In June 1998, the Financial Accounting Standards Board issued
Statement of Financial Accounting Standards No. 133, Accounting
for Derivative Instruments and Hedging Activities. The
Statement, which will be effective for the company's fiscal year
2000, requires derivative instruments to be recorded in the
balance sheet at their fair value with changes in fair value
being recognized in earnings unless specific hedge accounting
criteria are met. Given the current level of its derivative and
hedging activities, the company believes the impact will not be
material.
LIQUIDITY AND CAPITAL RESOURCES
At July 31, 1998, the ratio of current assets to current
liabilities was 1.7 compared to 2.0 at October 31, 1997. Cash
flows from operations totaled $290.9 million for the nine
months ended July 31, 1998, compared to $263.2 million for the
comparable 1997 period. Inventories increased from October
1997 levels, reflecting planned inventory levels and increased
competition in our major business areas. New investment in
plant and timberlands totaled $336.9 million for the first nine
months of 1998, compared to $465.3 million for the same period
of 1997. Cash payments for these investments totaled $340.8
million compared to $471.2 million in 1997. The decrease in
capital expenditures is related to the completion of projects
including paper machine improvements, the construction of the
Chemical Division's new carbon plant in Wickliffe, KY and the
removal of elemental chlorine from all of our pulp bleaching
processes, which were completed by the end of the prior year.

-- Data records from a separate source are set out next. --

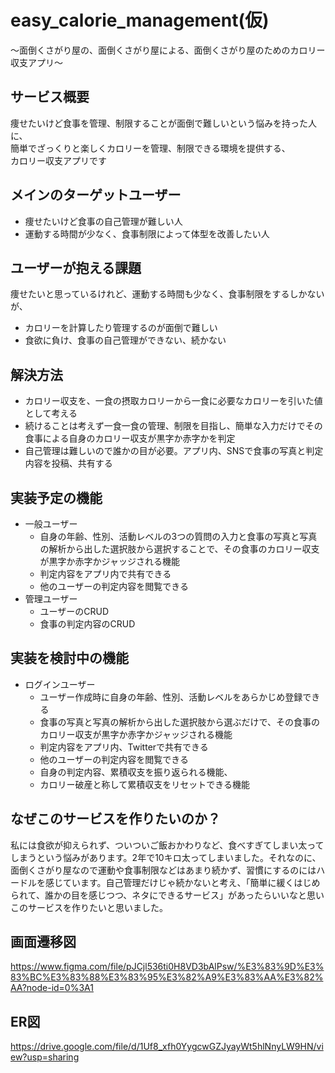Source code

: # easy_calorie_management(仮)
〜面倒くさがり屋の、面倒くさがり屋による、面倒くさがり屋のためのカロリー収支アプリ〜

## サービス概要
痩せたいけど食事を管理、制限することが面倒で難しいという悩みを持った人に、  
簡単でざっくりと楽しくカロリーを管理、制限できる環境を提供する、  
カロリー収支アプリです  
## メインのターゲットユーザー
* 痩せたいけど食事の自己管理が難しい人 
* 運動する時間が少なく、食事制限によって体型を改善したい人
## ユーザーが抱える課題
痩せたいと思っているけれど、運動する時間も少なく、食事制限をするしかないが、
* カロリーを計算したり管理するのが面倒で難しい
* 食欲に負け、食事の自己管理ができない、続かない
## 解決方法
* カロリー収支を、一食の摂取カロリーから一食に必要なカロリーを引いた値として考える
* 続けることは考えず一食一食の管理、制限を目指し、簡単な入力だけでその食事による自身のカロリー収支が黒字か赤字かを判定
* 自己管理は難しいので誰かの目が必要。アプリ内、SNSで食事の写真と判定内容を投稿、共有する
## 実装予定の機能
* 一般ユーザー
    * 自身の年齢、性別、活動レベルの3つの質問の入力と食事の写真と写真の解析から出した選択肢から選択することで、その食事のカロリー収支が黒字か赤字かジャッジされる機能
    * 判定内容をアプリ内で共有できる
    * 他のユーザーの判定内容を閲覧できる
* 管理ユーザー
    * ユーザーのCRUD
    * 食事の判定内容のCRUD
## 実装を検討中の機能
* ログインユーザー
    * ユーザー作成時に自身の年齢、性別、活動レベルをあらかじめ登録できる
    * 食事の写真と写真の解析から出した選択肢から選ぶだけで、その食事のカロリー収支が黒字か赤字かジャッジされる機能
    * 判定内容をアプリ内、Twitterで共有できる
    * 他のユーザーの判定内容を閲覧できる
    * 自身の判定内容、累積収支を振り返られる機能、
    * カロリー破産と称して累積収支をリセットできる機能

## なぜこのサービスを作りたいのか？
私には食欲が抑えられず、ついついご飯おかわりなど、食べすぎてしまい太ってしまうという悩みがあります。2年で10キロ太ってしまいました。それなのに、面倒くさがり屋なので運動や食事制限などはあまり続かず、習慣にするのにはハードルを感じています。自己管理だけじゃ続かないと考え、「簡単に緩くはじめられて、誰かの目を感じつつ、ネタにできるサービス」があったらいいなと思いこのサービスを作りたいと思いました。

## 画面遷移図
https://www.figma.com/file/pJCjl536ti0H8VD3bAlPsw/%E3%83%9D%E3%83%BC%E3%83%88%E3%83%95%E3%82%A9%E3%83%AA%E3%82%AA?node-id=0%3A1

## ER図
https://drive.google.com/file/d/1Uf8_xfh0YygcwGZJyayWt5hlNnyLW9HN/view?usp=sharing
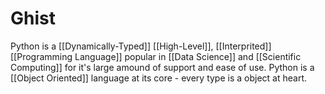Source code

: # Ghist
Python is a [[Dynamically-Typed]] [[High-Level]], [[Interprited]] [[Programming Language]] popular in [[Data Science]] and [[Scientific Computing]] for it's large amound of support and ease of use. Python is a [[Object Oriented]] language at its core - every type is a object at heart.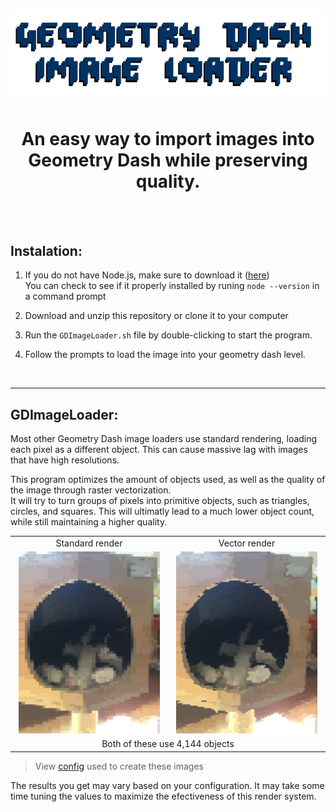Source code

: 
<img src="github/assets/header.png" alt="title"></img>
---
# <div align="center">An easy way to import images into Geometry Dash while preserving quality.</div>
 
 <br>
 <br>

## Instalation:

 1. If you do not have Node.js, make sure to download it (<a href="https://nodejs.org">here</a>) <br> You can check to see if it properly installed by runing `node --version` in a command prompt

 1. Download and unzip this repository or clone it to your computer

 2. Run the `GDImageLoader.sh` file by double-clicking to start the program.

 3. Follow the prompts to load the image into your geometry dash level.
<br>

---

## GDImageLoader:

Most other Geometry Dash image loaders use standard rendering, loading each pixel as a different object. This can cause massive lag with images that have high resolutions.

This program optimizes the amount of objects used, as well as the quality of the image through raster vectorization. 
<br>
It will try to turn groups of pixels into primitive objects, such as triangles, circles, and squares. This will ultimatly lead to a much lower object count, while still maintaining a higher quality.

<table>
    <tr width="500">
        <td align="center" width="50%">Standard render</td>
        <td align="center" width="50%">Vector render</td>
    </tr>
    <tr width="500">
        <td width="500" align="center">
           <img src="github/assets/standard.png" width="95%">
        </td>
        <td align="center">
           <img src="github/assets/PrimSet.png" width="95%">
        </td>
    </tr>
    <td align="center" colspan="2">
       Both of these use 4,144 objects
    </td>
</table>

> View [config](github/assets/catExample) used to create these images 

The results you get may vary based on your configuration. It may take some time tuning the values to maximize the efectiveness of this render system.
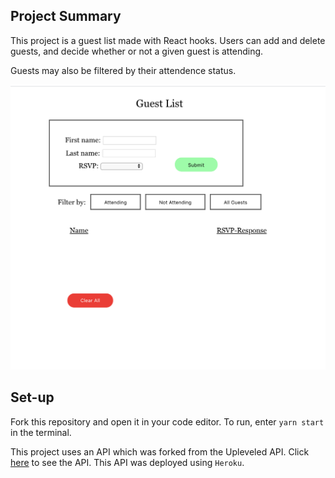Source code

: ## Project Summary

This project is a guest list made with React hooks. Users can add and delete guests, and decide whether or not a given guest is attending.

Guests may also be filtered by their attendence status.

![Guest list example](https://github.com/jgsheppa/react-guest-list-sept-2020/blob/master/public/guest-list-shot.png)

## Set-up

Fork this repository and open it in your code editor. To run, enter `yarn start` in the terminal.

This project uses an API which was forked from the Upleveled API. Click [here](https://github.com/jgsheppa/guest-list-api-oct-2020) to see the API. This API was deployed using `Heroku`.
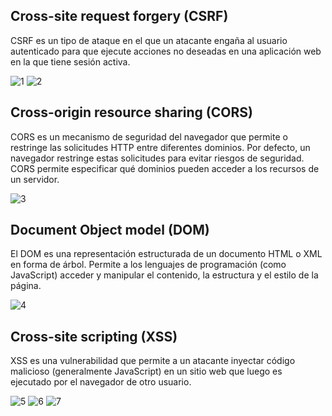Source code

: 
## Cross-site request forgery (CSRF)

 CSRF es un tipo de ataque en el que un atacante engaña al usuario autenticado para que ejecute acciones no deseadas en una aplicación web en la que tiene sesión activa.

![1](./images/1.png)
![2](./images/2.png)


## Cross-origin resource sharing (CORS)

CORS es un mecanismo de seguridad del navegador que permite o restringe las solicitudes HTTP entre diferentes dominios.
Por defecto, un navegador restringe estas solicitudes para evitar riesgos de seguridad. CORS permite especificar qué dominios pueden acceder a los recursos de un servidor.


![3](./images/3.png)


## Document Object model (DOM)

El DOM es una representación estructurada de un documento HTML o XML en forma de árbol. Permite a los
lenguajes de programación (como JavaScript) acceder y manipular el contenido, la estructura y el estilo de la página.

![4](./images/4.png)

## Cross-site scripting (XSS)

XSS es una vulnerabilidad que permite a un atacante inyectar código malicioso (generalmente JavaScript) en un sitio web que luego es ejecutado por el navegador de otro usuario.

![5](./images/5.png)
![6](./images/6.png)
![7](./images/7.png)
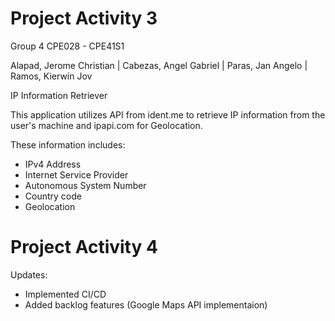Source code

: # Project Activity 3
Group 4
CPE028 - CPE41S1

Alapad, Jerome Christian |
Cabezas, Angel Gabriel |
Paras, Jan Angelo |
Ramos, Kierwin Jov

IP Information Retriever

This application utilizes API from
ident.me to retrieve IP information
from the user's machine and ipapi.com for Geolocation. 

These information includes:
- IPv4 Address
- Internet Service Provider
- Autonomous System Number
- Country code
- Geolocation

# Project Activity 4
Updates:
- Implemented CI/CD
- Added backlog features
(Google Maps API implementaion)

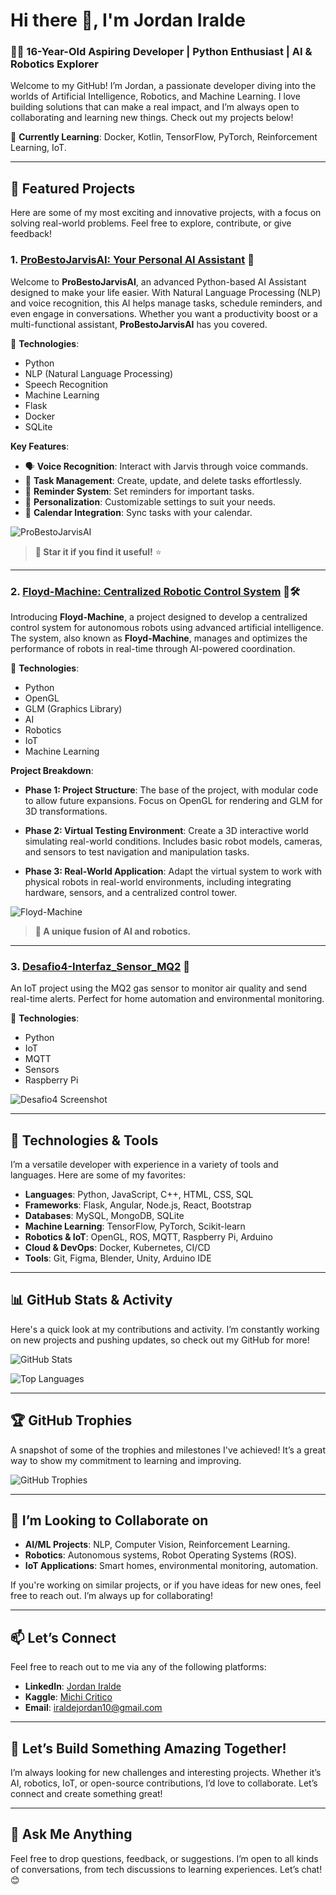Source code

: # Hi there 👋, I'm Jordan Iralde

### 🧑‍💻 16-Year-Old Aspiring Developer | Python Enthusiast | AI & Robotics Explorer

Welcome to my GitHub! I’m Jordan, a passionate developer diving into the worlds of Artificial Intelligence, Robotics, and Machine Learning. I love building solutions that can make a real impact, and I’m always open to collaborating and learning new things. Check out my projects below!

🚀 **Currently Learning**: Docker, Kotlin, TensorFlow, PyTorch, Reinforcement Learning, IoT.

---

## 🚀 **Featured Projects**

Here are some of my most exciting and innovative projects, with a focus on solving real-world problems. Feel free to explore, contribute, or give feedback!

### 1. **[ProBestoJarvisAI: Your Personal AI Assistant](https://github.com/Jordan-Iralde/ProBestoJarvisAI)** 🤖

Welcome to **ProBestoJarvisAI**, an advanced Python-based AI Assistant designed to make your life easier. With Natural Language Processing (NLP) and voice recognition, this AI helps manage tasks, schedule reminders, and even engage in conversations. Whether you want a productivity boost or a multi-functional assistant, **ProBestoJarvisAI** has you covered.

🔧 **Technologies**: 
- Python
- NLP (Natural Language Processing)
- Speech Recognition
- Machine Learning
- Flask
- Docker
- SQLite

**Key Features**:
- 🗣️ **Voice Recognition**: Interact with Jarvis through voice commands.
- 📝 **Task Management**: Create, update, and delete tasks effortlessly.
- 🔔 **Reminder System**: Set reminders for important tasks.
- 🧠 **Personalization**: Customizable settings to suit your needs.
- 📅 **Calendar Integration**: Sync tasks with your calendar.

![ProBestoJarvisAI](https://via.placeholder.com/500x300.png)  
> **🌟 Star it if you find it useful!** ⭐

---

### 2. **[Floyd-Machine: Centralized Robotic Control System](https://github.com/Jordan-Iralde/Floyd-Machine)** 🤖🛠️

Introducing **Floyd-Machine**, a project designed to develop a centralized control system for autonomous robots using advanced artificial intelligence. The system, also known as **Floyd-Machine**, manages and optimizes the performance of robots in real-time through AI-powered coordination.

🔧 **Technologies**: 
- Python
- OpenGL
- GLM (Graphics Library)
- AI
- Robotics
- IoT
- Machine Learning

**Project Breakdown**:

- **Phase 1: Project Structure**: The base of the project, with modular code to allow future expansions. Focus on OpenGL for rendering and GLM for 3D transformations.
  
- **Phase 2: Virtual Testing Environment**: Create a 3D interactive world simulating real-world conditions. Includes basic robot models, cameras, and sensors to test navigation and manipulation tasks.
  
- **Phase 3: Real-World Application**: Adapt the virtual system to work with physical robots in real-world environments, including integrating hardware, sensors, and a centralized control tower.

![Floyd-Machine](https://via.placeholder.com/500x300.png)

> **🌟 A unique fusion of AI and robotics.**

---

### 3. **[Desafio4-Interfaz_Sensor_MQ2](https://github.com/Jordan-Iralde/Desafio4-Interfaz_Sensor_MQ2)** 🌱

An IoT project using the MQ2 gas sensor to monitor air quality and send real-time alerts. Perfect for home automation and environmental monitoring.

🔧 **Technologies**: 
- Python
- IoT
- MQTT
- Sensors
- Raspberry Pi

![Desafio4 Screenshot](https://via.placeholder.com/500x300.png)

---

## 🔧 **Technologies & Tools**

I’m a versatile developer with experience in a variety of tools and languages. Here are some of my favorites:

- **Languages**: Python, JavaScript, C++, HTML, CSS, SQL
- **Frameworks**: Flask, Angular, Node.js, React, Bootstrap
- **Databases**: MySQL, MongoDB, SQLite
- **Machine Learning**: TensorFlow, PyTorch, Scikit-learn
- **Robotics & IoT**: OpenGL, ROS, MQTT, Raspberry Pi, Arduino
- **Cloud & DevOps**: Docker, Kubernetes, CI/CD
- **Tools**: Git, Figma, Blender, Unity, Arduino IDE

---

## 📊 **GitHub Stats & Activity**

Here's a quick look at my contributions and activity. I’m constantly working on new projects and pushing updates, so check out my GitHub for more!

![GitHub Stats](https://github-readme-stats.vercel.app/api?username=Jordan-Iralde&show_icons=true&count_private=true&hide=prs&theme=radical)

![Top Languages](https://via.placeholder.com/500x300.png)

---

## 🏆 **GitHub Trophies**

A snapshot of some of the trophies and milestones I've achieved! It’s a great way to show my commitment to learning and improving.

![GitHub Trophies](https://github-profile-trophy.vercel.app/?username=Jordan-Iralde&theme=radical&row=2&column=4)

---

## 🌱 **I’m Looking to Collaborate on**

- **AI/ML Projects**: NLP, Computer Vision, Reinforcement Learning.
- **Robotics**: Autonomous systems, Robot Operating Systems (ROS).
- **IoT Applications**: Smart homes, environmental monitoring, automation.

If you're working on similar projects, or if you have ideas for new ones, feel free to reach out. I’m always up for collaborating!

---

## 📫 **Let’s Connect**

Feel free to reach out to me via any of the following platforms:

- **LinkedIn**: [Jordan Iralde](https://www.linkedin.com/in/jord%C3%A1n-iralde/)
- **Kaggle**: [Michi Critico](https://kaggle.com/michi)
- **Email**: [iraldejordan10@gmail.com](mailto:iraldejordan10@gmail.com)

---

## 🚀 **Let’s Build Something Amazing Together!**

I’m always looking for new challenges and interesting projects. Whether it’s AI, robotics, IoT, or open-source contributions, I’d love to collaborate. Let’s connect and create something great!

---

## 💬 **Ask Me Anything**

Feel free to drop questions, feedback, or suggestions. I’m open to all kinds of conversations, from tech discussions to learning experiences. Let’s chat! 😊
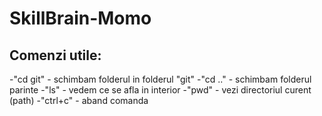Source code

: # SkillBrain-Momo
## Comenzi utile:
-"cd git" - schimbam folderul in folderul "git"
-"cd .." - schimbam folderul parinte
-"ls" - vedem ce se afla in interior
-"pwd" - vezi directoriul curent (path)
-"ctrl+c" - aband comanda 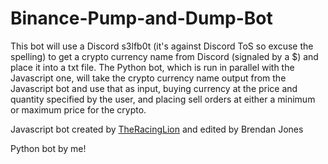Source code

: # Binance-Pump-and-Dump-Bot

This bot will use a Discord s3lfb0t (it's against Discord ToS so excuse the spelling) to get a crypto currency name from Discord (signaled by a $) and place it into a txt file. The Python bot, which is run in parallel with the Javascript one, will take the crypto currency name output from the Javascript bot and use that as input, buying currency at the price and quantity specified by the user, and placing sell orders at either a minimum or maximum price for the crypto.

Javascript bot created by [TheRacingLion](https://github.com/TheRacingLion) and edited by Brendan Jones

Python bot by me!
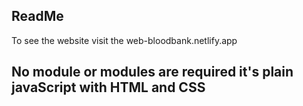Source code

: ## ReadMe
To see the website visit the web-bloodbank.netlify.app
## No module or modules are required it's plain javaScript with HTML and CSS
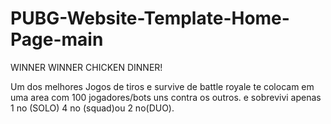 # PUBG-Website-Template-Home-Page-main
WINNER WINNER CHICKEN DINNER!

Um dos melhores Jogos de tiros e survive  de battle royale te colocam em uma area com 100 jogadores/bots uns contra os outros. e sobrevivi apenas 1 no (SOLO) 4 no (squad)ou 2 no(DUO).
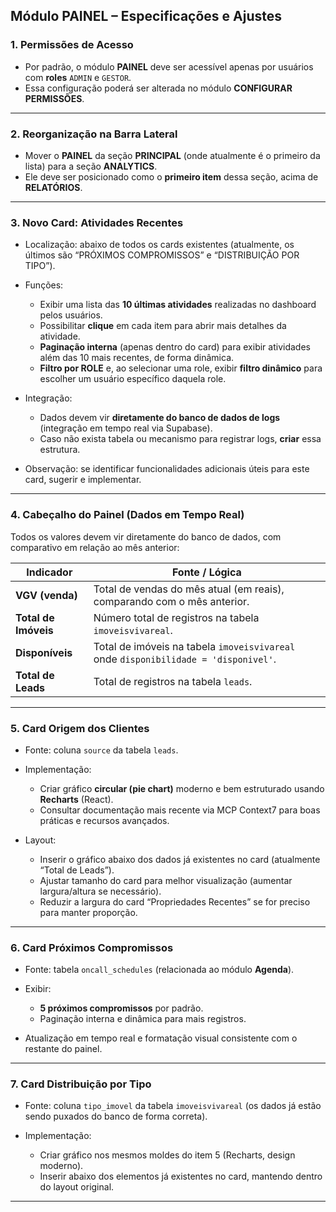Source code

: ## Módulo **PAINEL** – Especificações e Ajustes

### 1. Permissões de Acesso

* Por padrão, o módulo **PAINEL** deve ser acessível apenas por usuários com **roles** `ADMIN` e `GESTOR`.
* Essa configuração poderá ser alterada no módulo **CONFIGURAR PERMISSÕES**.

---

### 2. Reorganização na Barra Lateral

* Mover o **PAINEL** da seção **PRINCIPAL** (onde atualmente é o primeiro da lista) para a seção **ANALYTICS**.
* Ele deve ser posicionado como o **primeiro item** dessa seção, acima de **RELATÓRIOS**.

---

### 3. Novo Card: **Atividades Recentes**

* Localização: abaixo de todos os cards existentes (atualmente, os últimos são “PRÓXIMOS COMPROMISSOS” e “DISTRIBUIÇÃO POR TIPO”).
* Funções:

  * Exibir uma lista das **10 últimas atividades** realizadas no dashboard pelos usuários.
  * Possibilitar **clique** em cada item para abrir mais detalhes da atividade.
  * **Paginação interna** (apenas dentro do card) para exibir atividades além das 10 mais recentes, de forma dinâmica.
  * **Filtro por ROLE** e, ao selecionar uma role, exibir **filtro dinâmico** para escolher um usuário específico daquela role.
* Integração:

  * Dados devem vir **diretamente do banco de dados de logs** (integração em tempo real via Supabase).
  * Caso não exista tabela ou mecanismo para registrar logs, **criar** essa estrutura.
* Observação: se identificar funcionalidades adicionais úteis para este card, sugerir e implementar.

---

### 4. Cabeçalho do Painel (Dados em Tempo Real)

Todos os valores devem vir diretamente do banco de dados, com comparativo em relação ao mês anterior:

| Indicador            | Fonte / Lógica                                                                      |
| -------------------- | ----------------------------------------------------------------------------------- |
| **VGV (venda)**      | Total de vendas do mês atual (em reais), comparando com o mês anterior.             |
| **Total de Imóveis** | Número total de registros na tabela `imoveisvivareal`.                              |
| **Disponíveis**      | Total de imóveis na tabela `imoveisvivareal` onde `disponibilidade = 'disponivel'`. |
| **Total de Leads**   | Total de registros na tabela `leads`.                                               |

---

### 5. Card **Origem dos Clientes**

* Fonte: coluna `source` da tabela `leads`.
* Implementação:

  * Criar gráfico **circular (pie chart)** moderno e bem estruturado usando **Recharts** (React).
  * Consultar documentação mais recente via MCP Context7 para boas práticas e recursos avançados.
* Layout:

  * Inserir o gráfico abaixo dos dados já existentes no card (atualmente “Total de Leads”).
  * Ajustar tamanho do card para melhor visualização (aumentar largura/altura se necessário).
  * Reduzir a largura do card “Propriedades Recentes” se for preciso para manter proporção.

---

### 6. Card **Próximos Compromissos**

* Fonte: tabela `oncall_schedules` (relacionada ao módulo **Agenda**).
* Exibir:

  * **5 próximos compromissos** por padrão.
  * Paginação interna e dinâmica para mais registros.
* Atualização em tempo real e formatação visual consistente com o restante do painel.

---

### 7. Card **Distribuição por Tipo**

* Fonte: coluna `tipo_imovel` da tabela `imoveisvivareal` (os dados já estão sendo puxados do banco de forma correta).
* Implementação:

  * Criar gráfico nos mesmos moldes do item 5 (Recharts, design moderno).
  * Inserir abaixo dos elementos já existentes no card, mantendo dentro do layout original.

---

At July 31, 1998, the amounts committed to complete all
authorized capital projects totaled approximately $245.5
million and total capital expenditures in 1998 are expected to
approximate $450 million. The company may from time to time
use outside sources as needed to finance future capital
investments, as it has in the past. The company had $70
million in commercial paper outstanding at July 31, 1998. The
company maintains a $500 million revolving credit agreement,
and there was no borrowing under this arrangement during the
current period. The ratio of debt to total capital employed
was 34% at July 31, 1998 and October 31, 1997.
Subsequent Event
On September 9, 1998 the company announced its intent to
acquire a substantial equity interest in a new consumer
packaging plant in Guangzhou, China. The plant, located in
southeast China, is owned by a Chinese subsidiary of Shorewood
Packaging Corporation. Upon closing, Westvaco will acquire 45
percent of Shorewood's Chinese operations for approximately $25
million. Shorewood, a leading non-integrated folding carton
company, plans to open its state-of-the-art package printing
and package converting facility within 30 days. Shorewood will
have day-to-day management responsibility for the new plant and
will work closely with Westvaco on marketing programs and new
product development.
Environmental Matters
In 1995, the company authorized removal of elemental chlorine
from all of its pulp bleaching processes. This important
initiative, completed during 1997 at a cost of approximately
$110 million, represents a major step already taken by Westvaco
in addressing new EPA regulations for the U.S. pulp and paper
industry regarding air and water quality. These regulations,
known as the Cluster Rule, were published in April 1998. Pulp
bleaching costs, which had been estimated to increase
significantly, have now been substantially offset through new
cost control initiatives. We anticipate additional capital
costs to comply with other parts of these new regulations over
the next several years to be in the range of $100 million to
$150 million which will also increase operating costs in the
range of $3 million to $7 million annually. Environmental
organizations are challenging certain aspects of the Cluster
Rule in the U. S. Court of Appeals. Westvaco and other
companies have also joined that litigation as appellants. If
the legal challenge by environmental organizations to the
regulations is successful, the company could face additional
compliance costs of up to $150 million over the next several
years.
The company is currently named as a potentially responsible
party with respect to the cleanup of a number of hazardous waste
sites under the Comprehensive Environmental Response,
Compensation, and Liability Act (CERCLA) and similar state laws.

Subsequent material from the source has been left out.